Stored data
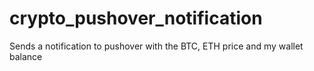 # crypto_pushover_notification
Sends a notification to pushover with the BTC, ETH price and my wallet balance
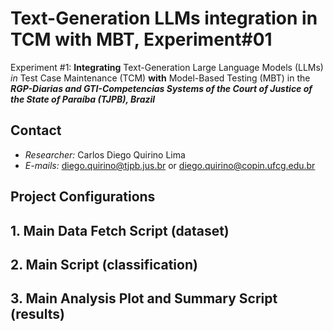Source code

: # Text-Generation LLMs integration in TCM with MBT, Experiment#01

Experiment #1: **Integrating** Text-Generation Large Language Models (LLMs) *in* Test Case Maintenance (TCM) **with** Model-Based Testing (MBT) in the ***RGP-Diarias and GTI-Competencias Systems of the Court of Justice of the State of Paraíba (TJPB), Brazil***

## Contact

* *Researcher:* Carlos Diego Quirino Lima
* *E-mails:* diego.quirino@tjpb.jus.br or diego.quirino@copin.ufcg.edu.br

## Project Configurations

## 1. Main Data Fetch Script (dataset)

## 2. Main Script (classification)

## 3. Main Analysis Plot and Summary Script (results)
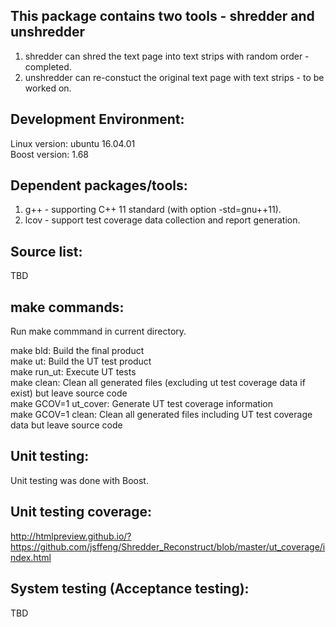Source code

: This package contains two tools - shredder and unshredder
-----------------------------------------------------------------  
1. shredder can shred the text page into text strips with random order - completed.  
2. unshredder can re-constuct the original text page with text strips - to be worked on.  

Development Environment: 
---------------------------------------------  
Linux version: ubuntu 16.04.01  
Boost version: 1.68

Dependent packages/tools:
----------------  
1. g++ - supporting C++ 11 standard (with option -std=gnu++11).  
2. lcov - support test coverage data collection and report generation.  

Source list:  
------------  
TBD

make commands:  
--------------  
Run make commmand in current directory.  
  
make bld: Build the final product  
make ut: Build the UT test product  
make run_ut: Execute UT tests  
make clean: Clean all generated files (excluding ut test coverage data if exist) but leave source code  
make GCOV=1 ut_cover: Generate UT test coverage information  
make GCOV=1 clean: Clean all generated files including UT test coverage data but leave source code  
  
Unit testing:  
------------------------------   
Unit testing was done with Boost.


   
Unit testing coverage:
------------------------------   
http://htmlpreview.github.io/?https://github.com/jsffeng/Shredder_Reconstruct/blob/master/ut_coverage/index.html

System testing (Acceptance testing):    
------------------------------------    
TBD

* * *

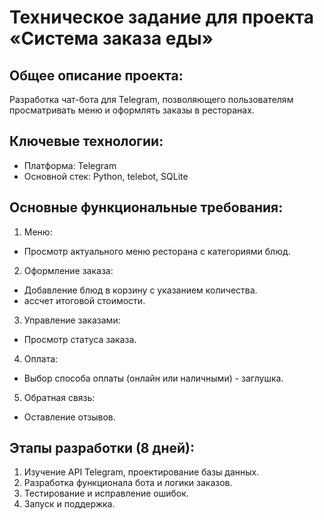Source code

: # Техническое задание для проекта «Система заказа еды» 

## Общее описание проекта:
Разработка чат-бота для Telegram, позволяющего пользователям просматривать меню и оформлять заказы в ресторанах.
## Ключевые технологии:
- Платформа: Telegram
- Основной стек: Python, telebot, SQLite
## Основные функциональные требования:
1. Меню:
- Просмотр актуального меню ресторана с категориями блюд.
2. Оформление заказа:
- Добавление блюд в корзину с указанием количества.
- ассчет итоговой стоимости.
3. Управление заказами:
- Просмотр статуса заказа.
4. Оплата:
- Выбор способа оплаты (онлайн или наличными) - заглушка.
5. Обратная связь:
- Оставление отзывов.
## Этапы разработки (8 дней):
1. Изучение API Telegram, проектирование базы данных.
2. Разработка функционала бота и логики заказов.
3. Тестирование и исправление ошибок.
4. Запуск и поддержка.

...

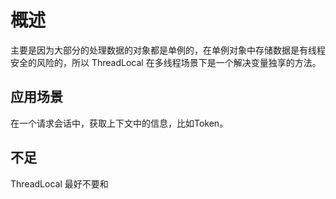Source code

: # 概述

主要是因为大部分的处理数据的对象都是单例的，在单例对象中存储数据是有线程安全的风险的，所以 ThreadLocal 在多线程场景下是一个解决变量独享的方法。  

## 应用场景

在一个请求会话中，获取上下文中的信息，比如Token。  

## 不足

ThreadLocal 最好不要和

#### TASK TO CARRY OUT
A complete answer reproduces every line of the records in which the word "Telegram" occurs.

#### ANSWER TO THIS EXERCISE
Разработка чат-бота для Telegram, позволяющего пользователям просматривать меню и оформлять заказы в ресторанах.
- Платформа: Telegram
1. Изучение API Telegram, проектирование базы данных.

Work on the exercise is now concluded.